(Stored records)
******************************

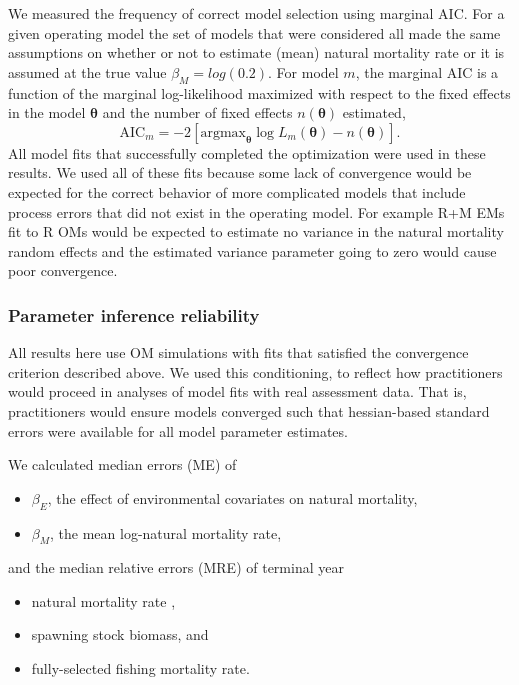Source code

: \documentclass[
  12pt,
]{article}
\begin{document}
We measured the frequency of correct model selection using marginal AIC. For a given operating model the set of models that were considered all made the same assumptions on whether or not to estimate (mean) natural mortality rate or it is assumed at the true value \(\beta_M = log(0.2)\). For model \(m\), the marginal AIC is a function of the marginal log-likelihood maximized with respect to the fixed effects in the model \(\boldsymbol{\theta}\) and the number of fixed effects \(n\left(\boldsymbol{\theta}\right)\) estimated,
\[
\text{AIC}_m = -2\left[{\text{argmax}}_{\boldsymbol{\theta}} \log L_m\left({\boldsymbol{\theta}}\right) - n\left({\boldsymbol{\theta}}\right)\right].
\]
All model fits that successfully completed the optimization were used in these results. We used all of these fits because some lack of convergence would be expected for the correct behavior of more complicated models that include process errors that did not exist in the operating model. For example R+M EMs fit to R OMs would be expected to estimate no variance in the natural mortality random effects and the estimated variance parameter going to zero would cause poor convergence.

\hypertarget{parameter-inference-reliability}{%
\subsubsection*{Parameter inference reliability}\label{parameter-inference-reliability}}

All results here use OM simulations with fits that satisfied the convergence criterion described above. We used this conditioning, to reflect how practitioners would proceed in analyses of model fits with real assessment data. That is, practitioners would ensure models converged such that hessian-based standard errors were available for all model parameter estimates.

We calculated median errors (ME) of

\begin{itemize}
\item $\beta_E$, the effect of environmental covariates on natural mortality, 
\item $\beta_M$, the mean log-natural mortality rate,
\end{itemize}

and the median relative errors (MRE) of terminal year

\begin{itemize}
\item natural mortality rate ,
\item spawning stock biomass, and
\item fully-selected fishing mortality rate.
\end{itemize}
\end{document}
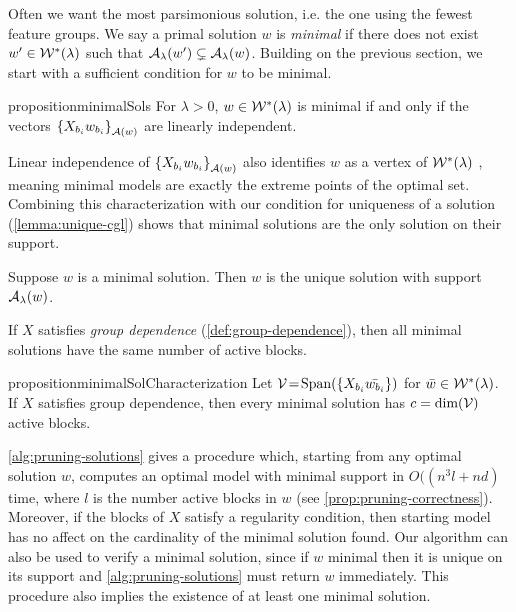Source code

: Often we want the most parsimonious solution, i.e. the one
using the fewest feature groups.
We say a primal solution \( w \) is \emph{minimal} if there
does not exist \( w' \in \solfn(\lambda) \) such that
\( \act(w') \subsetneq \act(w) \).
Building on the previous section, we start with a sufficient
condition for \( w \) to be minimal.
\begin{restatable}{proposition}{minimalSols}\label{prop:minimal-solutions}
    For \( \lambda > 0 \), \( w \in \solfn(\lambda) \) is minimal if and only
    if the vectors \( \cbr{\Xbi \wi}_{\calA(w)} \) are linearly independent.
\end{restatable}

Linear independence of \( \cbr{\Xbi \wi}_{\calA(w)} \)
also identifies \( w \) as a vertex of \( \solfn(\lambda) \)
\citep{bertsekas2009convex},
meaning minimal models are exactly the extreme points of the optimal set.
Combining this characterization with our condition
for uniqueness of a solution (\cref{lemma:unique-cgl}) shows that
minimal solutions are the only solution on their support.

\begin{corollary}\label{cor:minimal-unique}
    Suppose \( w \) is a minimal solution.
    Then \( w \) is the unique solution with support \( \act(w) \).
\end{corollary}

If \( X \) satisfies \emph{group dependence}
(\cref{def:group-dependence}), then all minimal solutions have the same
number of active blocks.

\begin{restatable}{proposition}{minimalSolCharacterization}\label{prop:minimal-sol-characterization}
    Let \( \calV \!=\! \Span(\cbr{\Xbi \bar \wi}) \) for \( \bar w \in \solfn(\lambda) \).
    If \( X \) satisfies group dependence, then every minimal solution has
    \( c = \text{dim}(\calV) \) active blocks.
\end{restatable}



\cref{alg:pruning-solutions} gives a procedure which, starting from
any optimal solution \( w \), computes an optimal model with minimal
support in \( O((n^3 l + nd) \) time, where \( l \)
is the number active blocks in \( w \)
(see \cref{prop:pruning-correctness}).
Moreover, if the blocks of \( X \) satisfy a regularity condition, then
starting model has no affect on the cardinality of the minimal solution found.
Our algorithm can also be used to verify a minimal solution, since
if \( w \) minimal then it is unique on its support and
\cref{alg:pruning-solutions} must return \( w \) immediately.
This procedure also implies the existence of at least one minimal
solution.


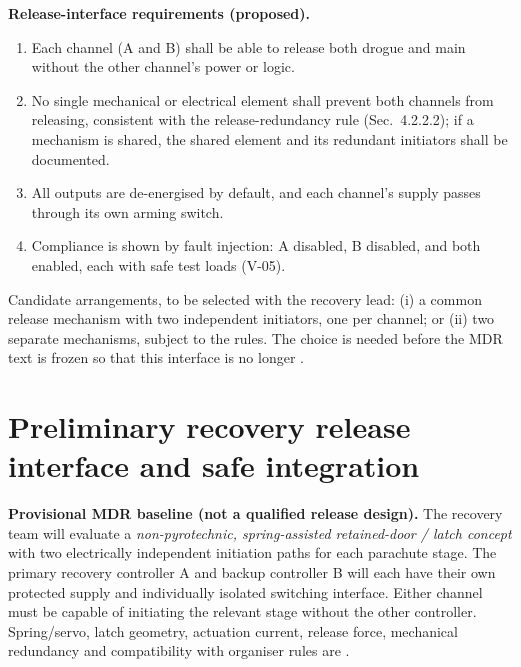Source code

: \textbf{Release-interface requirements (proposed).}
\begin{enumerate}[label=R\arabic*.]
\item Each channel (A and B) shall be able to release both drogue and main without the other channel's power or logic.
\item No single mechanical or electrical element shall prevent both channels from releasing, consistent with the release-redundancy rule \cite{rtc2027app03} (Sec.~4.2.2.2); if a mechanism is shared, the shared element and its redundant initiators shall be documented.
\item All outputs are de-energised by default, and each channel's supply passes through its own arming switch.
\item Compliance is shown by fault injection: A disabled, B disabled, and both enabled, each with safe test loads (V-05).
\end{enumerate}
Candidate arrangements, to be selected with the recovery lead: (i) a common release mechanism with two independent initiators, one per channel; or (ii) two separate mechanisms, subject to the rules. The choice is needed before the MDR text is frozen so that this interface is no longer .


\section{Preliminary recovery release interface and safe integration}
\label{sec:release}
\textbf{Provisional MDR baseline (not a qualified release design).} The recovery team will evaluate a \emph{non-pyrotechnic, spring-assisted retained-door / latch concept} with two electrically independent initiation paths for each parachute stage. The primary recovery controller A and backup controller B will each have their own protected supply and individually isolated switching interface. Either channel must be capable of initiating the relevant stage without the other controller. Spring/servo, latch geometry, actuation current, release force, mechanical redundancy and compatibility with organiser rules are  \cite{rtc2027app03,bakirci2022recovery}.

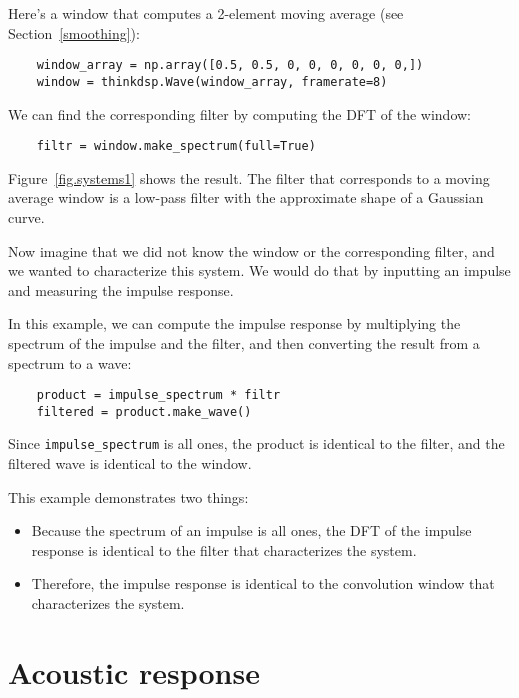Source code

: Here's a window that computes a
2-element moving average (see Section~\ref{smoothing}):

\begin{verbatim}
	window_array = np.array([0.5, 0.5, 0, 0, 0, 0, 0, 0,])
	window = thinkdsp.Wave(window_array, framerate=8)
\end{verbatim}

We can find the corresponding filter by computing the DFT of the
window:

\begin{verbatim}
	filtr = window.make_spectrum(full=True)
\end{verbatim}

Figure~\ref{fig.systems1} shows the result.  The filter that corresponds to a
moving average window is a low-pass filter with the approximate shape
of a Gaussian curve.

Now imagine that we did not know the window or the corresponding filter,
and we wanted to characterize this system.  We would do that by
inputting an impulse and measuring the impulse response.

In this example, we can compute the impulse response by multiplying
the spectrum of the impulse and the filter, and then converting the result
from a spectrum to a wave:

\begin{verbatim}
	product = impulse_spectrum * filtr
	filtered = product.make_wave()
\end{verbatim}

Since \verb"impulse_spectrum" is all ones, the product is
identical to the filter, and the filtered wave is identical to the
window.

This example demonstrates two things:

\begin{itemize}
	
	\item Because the spectrum of an impulse is all ones, the DFT
	of the impulse response is identical to the filter that
	characterizes the system.
	
	\item Therefore, the impulse response is identical to the
	convolution window that characterizes the system.
	
\end{itemize}


\section{Acoustic response}
\label{response}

******************************

## WHAT TO PRODUCE:
Check the entries above line by line and return each one containing the word "lambda".

## REPLY:
does not exist \( w' \in \solfn(\lambda) \) such that
    For \( \lambda > 0 \), \( w \in \solfn(\lambda) \) is minimal if and only
also identifies \( w \) as a vertex of \( \solfn(\lambda) \)
    Let \( \calV \!=\! \Span(\cbr{\Xbi \bar \wi}) \) for \( \bar w \in \solfn(\lambda) \).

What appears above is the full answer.